_Brief_
Apart from the images, every record below must be given again without alteration.

Data extracted from a collection:
=== Begin Enclosure ===
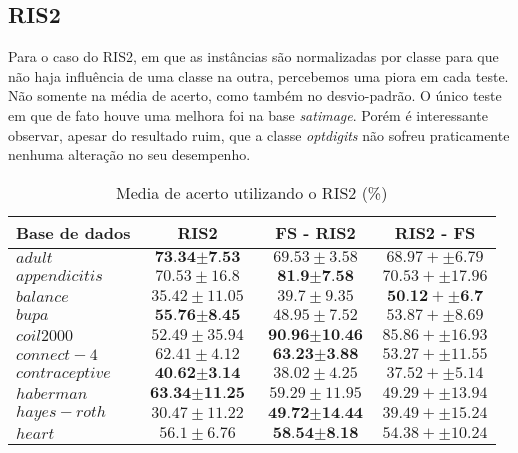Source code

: \documentclass[a4paper, 12pt]{article}
\begin{document}
\subsection{RIS2}
Para o caso do RIS2, em que as instâncias são normalizadas por classe para que não haja influência de uma classe na outra, percebemos uma piora em cada teste. Não somente na média de acerto, como também no desvio-padrão. O único teste em que de fato houve uma melhora foi na base \textit{satimage}. Porém é interessante observar, apesar do resultado ruim, que a classe \textit{optdigits} não sofreu praticamente nenhuma alteração no seu desempenho.
\begin{table}[h!]
  \begin{center}
    \caption{Media de acerto utilizando o RIS2 (\%)}
    \label{tab:table4}
    \begin{tabular}{l|c|c|c}
      \textbf{Base de dados} & \textbf{ RIS2 } & \textbf{FS - RIS2} & \textbf{RIS2 - FS}\\
        \hline
        $adult$ & $\textbf{73.34} \pm \textbf{7.53}$  & $69.53 \pm 3.58$ & $68.97 +  \pm 6.79$ \\
        \hline
        $appendicitis$ & $70.53 \pm 16.8$  & $\textbf{81.9} \pm \textbf{7.58}$ & $70.53 +  \pm 17.96$ \\
        \hline
        $balance$ & $35.42 \pm 11.05$  & $39.7 \pm 9.35$ & $\textbf{50.12} +  \pm \textbf{6.7}$ \\
        \hline
        $bupa$ & $\textbf{55.76} \pm \textbf{8.45}$  & $48.95 \pm 7.52$ & $53.87 +  \pm 8.69$ \\
        \hline
        $coil2000$ & $52.49 \pm 35.94$  & $\textbf{90.96} \pm \textbf{10.46}$ & $85.86 +  \pm 16.93$ \\
        \hline
        $connect-4$ & $62.41 \pm 4.12$  & $\textbf{63.23} \pm \textbf{3.88}$ & $53.27 +  \pm 11.55$ \\
        \hline
        $contraceptive$ & $\textbf{40.62} \pm \textbf{3.14}$  & $38.02 \pm 4.25$ & $37.52 +  \pm 5.14$ \\
        \hline
        $haberman$ & $\textbf{63.34} \pm \textbf{11.25}$  & $59.29 \pm 11.95$ & $49.29 +  \pm 13.94$ \\
        \hline
        $hayes-roth$ & $30.47 \pm 11.22$  & $\textbf{49.72} \pm \textbf{14.44}$ & $39.49 +  \pm 15.24$ \\
        \hline
        $heart$ & $56.1 \pm 6.76$  & $\textbf{58.54} \pm \textbf{8.18}$ & $54.38 +  \pm 10.24$ \\
        \hline

\end{tabular}
\end{center}
\end{table}
\end{document}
=== End Enclosure ===
_Reply_
Source code

: \documentclass[a4paper, 12pt]{article}
\begin{document}
\subsection{RIS2}
Para o caso do RIS2, em que as instâncias são normalizadas por classe para que não haja influência de uma classe na outra, percebemos uma piora em cada teste. Não somente na média de acerto, como também no desvio-padrão. O único teste em que de fato houve uma melhora foi na base \textit{satimage}. Porém é interessante observar, apesar do resultado ruim, que a classe \textit{optdigits} não sofreu praticamente nenhuma alteração no seu desempenho.
\begin{table}[h!]
  \begin{center}
    \caption{Media de acerto utilizando o RIS2 (\%)}
    \label{tab:table4}
    \begin{tabular}{l|c|c|c}
      \textbf{Base de dados} & \textbf{ RIS2 } & \textbf{FS - RIS2} & \textbf{RIS2 - FS}\\
        \hline
        $adult$ & $\textbf{73.34} \pm \textbf{7.53}$  & $69.53 \pm 3.58$ & $68.97 +  \pm 6.79$ \\
        \hline
        $appendicitis$ & $70.53 \pm 16.8$  & $\textbf{81.9} \pm \textbf{7.58}$ & $70.53 +  \pm 17.96$ \\
        \hline
        $balance$ & $35.42 \pm 11.05$  & $39.7 \pm 9.35$ & $\textbf{50.12} +  \pm \textbf{6.7}$ \\
        \hline
        $bupa$ & $\textbf{55.76} \pm \textbf{8.45}$  & $48.95 \pm 7.52$ & $53.87 +  \pm 8.69$ \\
        \hline
        $coil2000$ & $52.49 \pm 35.94$  & $\textbf{90.96} \pm \textbf{10.46}$ & $85.86 +  \pm 16.93$ \\
        \hline
        $connect-4$ & $62.41 \pm 4.12$  & $\textbf{63.23} \pm \textbf{3.88}$ & $53.27 +  \pm 11.55$ \\
        \hline
        $contraceptive$ & $\textbf{40.62} \pm \textbf{3.14}$  & $38.02 \pm 4.25$ & $37.52 +  \pm 5.14$ \\
        \hline
        $haberman$ & $\textbf{63.34} \pm \textbf{11.25}$  & $59.29 \pm 11.95$ & $49.29 +  \pm 13.94$ \\
        \hline
        $hayes-roth$ & $30.47 \pm 11.22$  & $\textbf{49.72} \pm \textbf{14.44}$ & $39.49 +  \pm 15.24$ \\
        \hline
        $heart$ & $56.1 \pm 6.76$  & $\textbf{58.54} \pm \textbf{8.18}$ & $54.38 +  \pm 10.24$ \\
        \hline

\end{tabular}
\end{center}
\end{table}
\end{document}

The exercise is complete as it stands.